The AUMF repeals matter because they’re still being used to justify war in other countries, especially the one AUMF not (yet) up for repeal, enacted in 2001 after 9/11:
Wolf Blitzer: The US military has not been using this authorization [unspecified] to justify military action since 2009. But the US military has been very active in Iraq, just with a different authorization or with the agreement of the Iraqi government.
In fact, every year, the White House tells Congress where the military has been active using military force in the preceding year. In 2021, the unclassified version of the report lists actions in Iraq, Afghanistan, Syria and Somalia. And they were all justified by the 2001 AUMF relating to terrorism.
Sen. Tim Kaine: The 2001 authorization to take action against terrorist groups that have some tie to those who perpetrated the 9/11 attack is still a live authorization, and that needs to be rewritten. [emphasis added]
It’s not just the war powers effort that’s bringing together the House’s opposing factions. They’ve also united to push for pumping the brakes on a potential ban of TikTok, airing fears of government overreach while more establishment colleagues share national security worries.
In addition, Progressive Caucus chief Rep. Pramila Jayapal (D-Wash.) and Freedom Caucus member Rep. Warren Davidson (R-Ohio) are jointly raising concerns about government surveillance laws ahead of a reauthorization deadline at the end of the year.
The left and right frequently align “on issues of war, civil liberties and privacy,” Jayapal said. “We do have things that we see eye to eye on, and I think we’re always going to look for those opportunities.”

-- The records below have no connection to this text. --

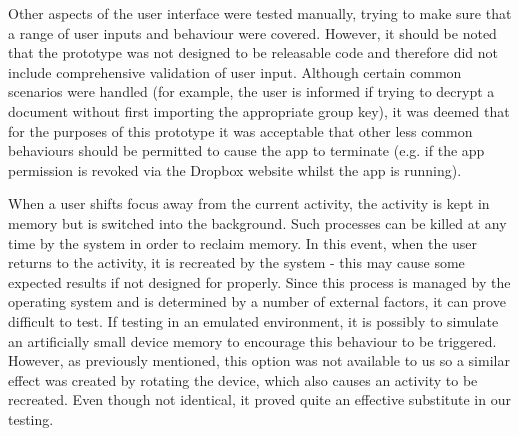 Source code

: Other aspects of the user interface were tested manually, trying to make sure that a range of user inputs and behaviour were covered.  However, it should be noted that the prototype was not designed to be releasable code and therefore did not include comprehensive validation of user input. Although certain common scenarios were handled (for example, the user is informed if trying to decrypt a document without first importing the appropriate group key), it was deemed that for the purposes of this prototype it was acceptable that other less common behaviours should be permitted to cause the app to terminate (e.g. if the app permission is revoked via the Dropbox website whilst the app is running).  

When a user shifts focus away from the current activity, the activity is kept in memory but is switched into the background.  Such processes can be killed at any time by the system in order to reclaim memory.  In this event, when the user returns to the activity, it is recreated by the system - this may cause some expected results if not designed for properly.  Since this process is managed by the operating system and is determined by a number of external factors, it can prove difficult to test.  If testing in an emulated environment, it is possibly to simulate an artificially small device memory to encourage this behaviour to be triggered.  However, as previously mentioned, this option was not available to us so a similar effect was created by rotating the device, which also causes an activity to be recreated.  Even though not identical, it proved quite an effective substitute in our testing.

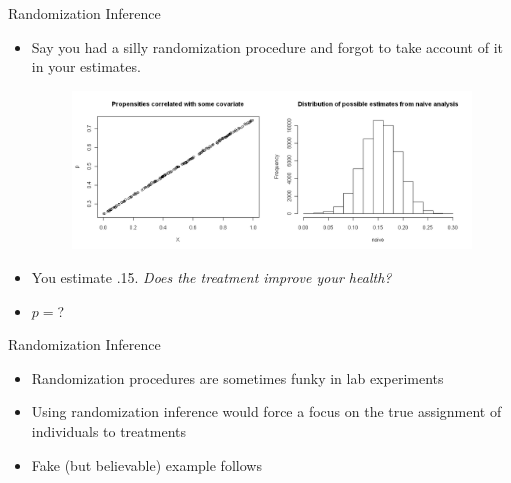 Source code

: \documentclass[
  11pt,
  ignorenonframetext,
]{beamer}
\begin{document}
\begin{frame}{Randomization Inference}
\protect\hypertarget{randomization-inference-3}{}
\begin{itemize}
    \item  Say you had a silly randomization procedure and forgot to take account of it in your estimates.
        \begin{figure}[htbp]
            \centering
                \includegraphics[width=.9\textwidth]{figs/pw2.png}
            \label{fig:pweight}
        \end{figure}
    \item You estimate .15. \textsl{Does the treatment improve your health?}
    \item $p=$?
\end{itemize}
\end{frame}

\begin{frame}{Randomization Inference}
\protect\hypertarget{randomization-inference-4}{}
\begin{itemize}
    \item  Randomization procedures are sometimes funky in lab experiments
    \item Using randomization inference would force a focus on the true assignment of individuals to treatments
    \item Fake (but believable) example follows 
\end{itemize}
\end{frame}
\end{document}

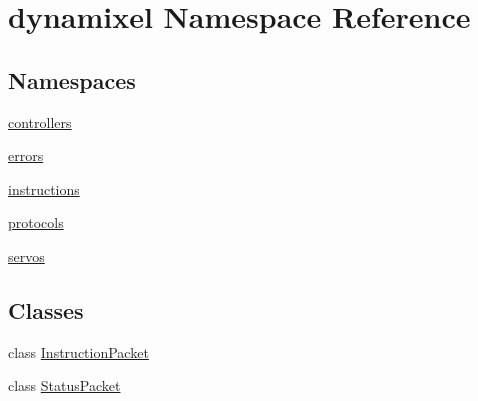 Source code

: \hypertarget{namespacedynamixel}{}\section{dynamixel Namespace Reference}
\label{namespacedynamixel}
\subsection*{Namespaces}
\begin{DoxyCompactItemize}
\item 
 \hyperlink{namespacedynamixel_1_1controllers}{controllers}
\item 
 \hyperlink{namespacedynamixel_1_1errors}{errors}
\item 
 \hyperlink{namespacedynamixel_1_1instructions}{instructions}
\item 
 \hyperlink{namespacedynamixel_1_1protocols}{protocols}
\item 
 \hyperlink{namespacedynamixel_1_1servos}{servos}
\end{DoxyCompactItemize}
\subsection*{Classes}
\begin{DoxyCompactItemize}
\item 
class \hyperlink{classdynamixel_1_1_instruction_packet}{Instruction\+Packet}
\item 
class \hyperlink{classdynamixel_1_1_status_packet}{Status\+Packet}
\end{DoxyCompactItemize}
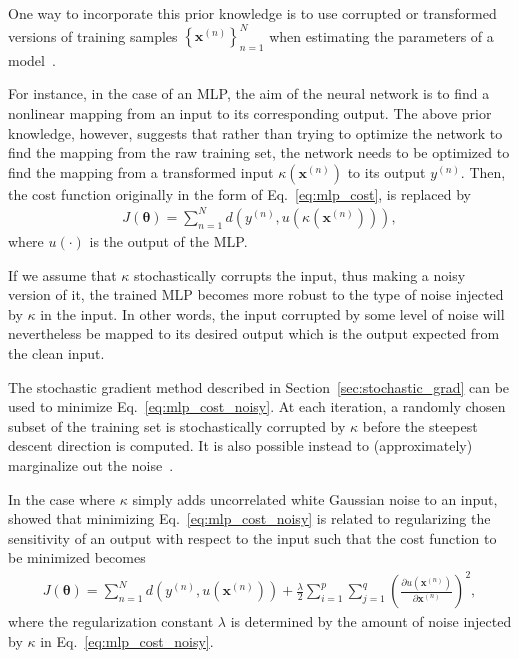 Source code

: \documentclass{now}
\newcommand{\vect}[1]{\mathbf{#1}}
\newcommand{\vects}[1]{\boldsymbol{#1}}
\newcommand{\vx}[0]{\vect{x}}
\newcommand{\TT}[0]{{\vects{\theta}}}
\begin{document}
One way to incorporate this prior knowledge is to use corrupted or transformed
versions of training samples $\left\{ \vx^{(n)} \right\}_{n=1}^N$ when
estimating the parameters of a model~\citep[see, e.g.,][Chapter
5.5]{Bishop2006}. 

For instance, in the case of an MLP, the aim of the neural network is to find a
nonlinear mapping from an input to its corresponding output. The above prior
knowledge, however, suggests that rather than trying to optimize the network to
find the mapping from the raw training set, the network needs to be optimized to
find the mapping from a transformed input $\kappa(\vx^{(n)})$ to its output
$y^{(n)}$. Then, the cost function originally in the form of
Eq.~\eqref{eq:mlp_cost}, is replaced by
\begin{align}
    \label{eq:mlp_cost_noisy}
    J(\TT) = \sum_{n=1}^N d\left(y^{(n)}, u(\kappa(\vx^{(n)}))\right),
\end{align}
where $u(\cdot)$ is the output of the MLP.

If we assume that $\kappa$ stochastically corrupts the input, thus making a
noisy version of it, the trained MLP becomes more robust to the type of noise
injected by $\kappa$ in the input.  In other words, the input corrupted by some
level of noise will nevertheless be mapped to its desired output which is the
output expected from the clean input. 

The stochastic gradient method described in Section~\ref{sec:stochastic_grad}
can be used to minimize Eq.~\eqref{eq:mlp_cost_noisy}. At each iteration, a
randomly chosen subset of the training set is stochastically corrupted by
$\kappa$ before the steepest descent direction is computed. It is also possible
instead to (approximately) marginalize out the
noise~\citep{Maaten2013,Chen2014}.

In the case where $\kappa$ simply adds uncorrelated white Gaussian noise to an
input, \citet{Bishop1995} showed that minimizing Eq.~\eqref{eq:mlp_cost_noisy}
is related to regularizing the sensitivity of an output with respect to the
input such that the cost function to be minimized becomes
\begin{align}
    \label{eq:noise_injection_reg}
    J(\TT) = \sum_{n=1}^N d\left(y^{(n)}, u(\vx^{(n)})\right) +
    \frac{\lambda}{2} \sum_{i=1}^p \sum_{j=1}^q \left( \frac{\partial
        u(\vx^{(n)})}{\partial \vx^{(n)}}\right)^2,
\end{align}
where the regularization constant $\lambda$ is determined by the amount of noise
injected by $\kappa$ in Eq.~\eqref{eq:mlp_cost_noisy}.
\end{document}
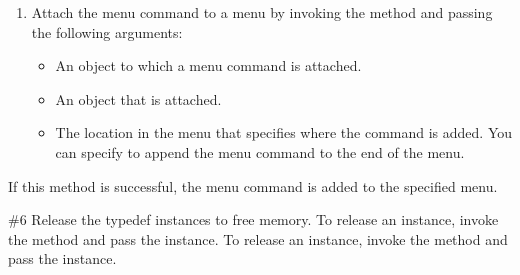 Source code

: \documentclass[letterpaper,12pt,english,openany,oneside]{sphinxmanual}
\begin{document}
\begin{sphinxVerbatim}[commandchars=\\\{\}]
    
           
\end{sphinxVerbatim}
\begin{enumerate}
%
\setcounter{enumi}{4}
\item {} 
Attach the menu command to a menu by invoking the  method and passing the following arguments:
\begin{itemize}
\item {} 
An  object to which a menu command is attached.

\item {} 
An  object that is attached.

\item {} 
The location in the menu that specifies where the command is added. You can specify  to append the menu command to the end of the menu.

\end{itemize}

\end{enumerate}

If this method is successful, the menu command is added to the specified menu.

\begin{sphinxVerbatim}[commandchars=\\\{\}]
        
  
\end{sphinxVerbatim}

\#6 Release the typedef instances to free memory. To release an  instance, invoke the  method and pass the  instance. To release an  instance, invoke the  method and pass the  instance.
\end{document}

RESTRICT Expands the Power of the Security State
Among the issues are repeal of the infamous Section 702 of the FISA Act (more here) and the upcoming RESTRICT Act, a bipartisan op by Sens. Mark Warner and John Thune, supposedly aimed at TikTok, but with much broader reach than its supporters want to see advertised. For example, by the language of the act, RESTRICT could be used to criminalize individuals for using a VPN to access TikTok if U.S. access is banned.
Critics are calling RESTRICT “a Patriot Act 2.0 which opens the door to unprecedented digital surveillance of Americans, and gives an appointed executive panel unchecked power to censor the internet in the U.S.”
Worth fighting against? If you give the national security state even more power, what do you think it will do?
Back to bipartisanship, Emily Jashinsky says at the close of the Breaking Points piece: “These [bipartisanship] headaches would be good for the American people. This is good headaches.”
What kind of bipartisanship do we want? The smooth-as-silk kind that keeps the Pentagon flush and grows the power of our own Praetorian Guard?
Or the disruptive kind that preserves Social Security and fights against state surveillance, at least till the next bipartisan attack appears?